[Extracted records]

- - -

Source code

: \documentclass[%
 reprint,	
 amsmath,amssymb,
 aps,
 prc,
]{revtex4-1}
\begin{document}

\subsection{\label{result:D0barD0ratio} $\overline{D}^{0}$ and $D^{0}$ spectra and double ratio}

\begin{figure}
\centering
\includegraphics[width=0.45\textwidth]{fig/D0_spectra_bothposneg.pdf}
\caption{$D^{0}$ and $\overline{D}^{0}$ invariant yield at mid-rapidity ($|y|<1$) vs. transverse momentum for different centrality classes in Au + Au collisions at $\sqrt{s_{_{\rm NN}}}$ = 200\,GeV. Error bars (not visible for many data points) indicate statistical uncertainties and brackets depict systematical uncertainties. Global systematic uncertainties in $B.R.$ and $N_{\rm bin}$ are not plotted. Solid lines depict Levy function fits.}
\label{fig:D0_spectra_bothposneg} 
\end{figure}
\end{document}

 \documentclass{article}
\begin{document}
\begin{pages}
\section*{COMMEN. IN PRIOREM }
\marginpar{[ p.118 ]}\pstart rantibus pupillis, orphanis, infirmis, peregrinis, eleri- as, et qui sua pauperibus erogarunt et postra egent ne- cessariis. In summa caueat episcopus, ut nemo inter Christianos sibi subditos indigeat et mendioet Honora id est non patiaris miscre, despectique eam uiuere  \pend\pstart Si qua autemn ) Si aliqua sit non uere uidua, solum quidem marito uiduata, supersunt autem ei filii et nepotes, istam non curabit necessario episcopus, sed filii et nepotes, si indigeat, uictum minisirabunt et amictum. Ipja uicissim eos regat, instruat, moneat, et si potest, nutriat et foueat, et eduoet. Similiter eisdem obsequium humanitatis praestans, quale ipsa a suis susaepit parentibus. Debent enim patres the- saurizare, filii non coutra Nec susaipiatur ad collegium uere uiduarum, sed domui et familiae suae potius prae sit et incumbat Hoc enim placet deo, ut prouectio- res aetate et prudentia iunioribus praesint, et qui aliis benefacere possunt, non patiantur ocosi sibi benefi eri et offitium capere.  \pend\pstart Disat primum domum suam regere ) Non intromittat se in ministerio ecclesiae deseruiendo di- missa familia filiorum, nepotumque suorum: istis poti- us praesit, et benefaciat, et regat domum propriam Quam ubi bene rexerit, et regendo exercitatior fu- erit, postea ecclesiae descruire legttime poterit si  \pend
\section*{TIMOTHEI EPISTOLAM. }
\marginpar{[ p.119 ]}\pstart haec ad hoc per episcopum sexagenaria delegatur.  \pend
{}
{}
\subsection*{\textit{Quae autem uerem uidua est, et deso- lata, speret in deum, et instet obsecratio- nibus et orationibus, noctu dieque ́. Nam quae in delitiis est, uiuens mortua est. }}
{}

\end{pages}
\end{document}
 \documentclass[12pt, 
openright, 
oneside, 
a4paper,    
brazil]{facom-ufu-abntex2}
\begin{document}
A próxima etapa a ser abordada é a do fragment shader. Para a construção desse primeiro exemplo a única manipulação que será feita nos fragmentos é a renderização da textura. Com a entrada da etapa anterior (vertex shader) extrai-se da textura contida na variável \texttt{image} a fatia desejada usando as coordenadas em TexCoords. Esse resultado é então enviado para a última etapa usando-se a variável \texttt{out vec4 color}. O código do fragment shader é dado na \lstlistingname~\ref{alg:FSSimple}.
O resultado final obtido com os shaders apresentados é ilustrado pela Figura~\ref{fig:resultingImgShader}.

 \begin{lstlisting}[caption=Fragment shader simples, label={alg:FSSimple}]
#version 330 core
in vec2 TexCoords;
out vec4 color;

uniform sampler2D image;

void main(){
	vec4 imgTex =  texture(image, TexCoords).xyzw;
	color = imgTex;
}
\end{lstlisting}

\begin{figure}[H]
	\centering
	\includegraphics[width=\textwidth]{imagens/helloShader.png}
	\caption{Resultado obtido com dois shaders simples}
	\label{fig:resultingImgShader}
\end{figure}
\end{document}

- - -

- _Directions for this task_
Restate the records in full, keeping every word as it is.

- _Written answer_
Source code

: \documentclass[%
 reprint,	
 amsmath,amssymb,
 aps,
 prc,
]{revtex4-1}
\begin{document}

\subsection{\label{result:D0barD0ratio} $\overline{D}^{0}$ and $D^{0}$ spectra and double ratio}

\begin{figure}
\centering
\includegraphics[width=0.45\textwidth]{fig/D0_spectra_bothposneg.pdf}
\caption{$D^{0}$ and $\overline{D}^{0}$ invariant yield at mid-rapidity ($|y|<1$) vs. transverse momentum for different centrality classes in Au + Au collisions at $\sqrt{s_{_{\rm NN}}}$ = 200\,GeV. Error bars (not visible for many data points) indicate statistical uncertainties and brackets depict systematical uncertainties. Global systematic uncertainties in $B.R.$ and $N_{\rm bin}$ are not plotted. Solid lines depict Levy function fits.}
\label{fig:D0_spectra_bothposneg} 
\end{figure}
\end{document}

 \documentclass{article}
\begin{document}
\begin{pages}
\section*{COMMEN. IN PRIOREM }
\marginpar{[ p.118 ]}\pstart rantibus pupillis, orphanis, infirmis, peregrinis, eleri- as, et qui sua pauperibus erogarunt et postra egent ne- cessariis. In summa caueat episcopus, ut nemo inter Christianos sibi subditos indigeat et mendioet Honora id est non patiaris miscre, despectique eam uiuere  \pend\pstart Si qua autemn ) Si aliqua sit non uere uidua, solum quidem marito uiduata, supersunt autem ei filii et nepotes, istam non curabit necessario episcopus, sed filii et nepotes, si indigeat, uictum minisirabunt et amictum. Ipja uicissim eos regat, instruat, moneat, et si potest, nutriat et foueat, et eduoet. Similiter eisdem obsequium humanitatis praestans, quale ipsa a suis susaepit parentibus. Debent enim patres the- saurizare, filii non coutra Nec susaipiatur ad collegium uere uiduarum, sed domui et familiae suae potius prae sit et incumbat Hoc enim placet deo, ut prouectio- res aetate et prudentia iunioribus praesint, et qui aliis benefacere possunt, non patiantur ocosi sibi benefi eri et offitium capere.  \pend\pstart Disat primum domum suam regere ) Non intromittat se in ministerio ecclesiae deseruiendo di- missa familia filiorum, nepotumque suorum: istis poti- us praesit, et benefaciat, et regat domum propriam Quam ubi bene rexerit, et regendo exercitatior fu- erit, postea ecclesiae descruire legttime poterit si  \pend
\section*{TIMOTHEI EPISTOLAM. }
\marginpar{[ p.119 ]}\pstart haec ad hoc per episcopum sexagenaria delegatur.  \pend
{}
{}
\subsection*{\textit{Quae autem uerem uidua est, et deso- lata, speret in deum, et instet obsecratio- nibus et orationibus, noctu dieque ́. Nam quae in delitiis est, uiuens mortua est. }}
{}

\end{pages}
\end{document}
 \documentclass[12pt, 
openright, 
oneside, 
a4paper,    
brazil]{facom-ufu-abntex2}
\begin{document}
A próxima etapa a ser abordada é a do fragment shader. Para a construção desse primeiro exemplo a única manipulação que será feita nos fragmentos é a renderização da textura. Com a entrada da etapa anterior (vertex shader) extrai-se da textura contida na variável \texttt{image} a fatia desejada usando as coordenadas em TexCoords. Esse resultado é então enviado para a última etapa usando-se a variável \texttt{out vec4 color}. O código do fragment shader é dado na \lstlistingname~\ref{alg:FSSimple}.
O resultado final obtido com os shaders apresentados é ilustrado pela Figura~\ref{fig:resultingImgShader}.

 \begin{lstlisting}[caption=Fragment shader simples, label={alg:FSSimple}]
#version 330 core
in vec2 TexCoords;
out vec4 color;

uniform sampler2D image;

void main(){
	vec4 imgTex =  texture(image, TexCoords).xyzw;
	color = imgTex;
}
\end{lstlisting}

\begin{figure}[H]
	\centering
	\includegraphics[width=\textwidth]{imagens/helloShader.png}
	\caption{Resultado obtido com dois shaders simples}
	\label{fig:resultingImgShader}
\end{figure}
\end{document}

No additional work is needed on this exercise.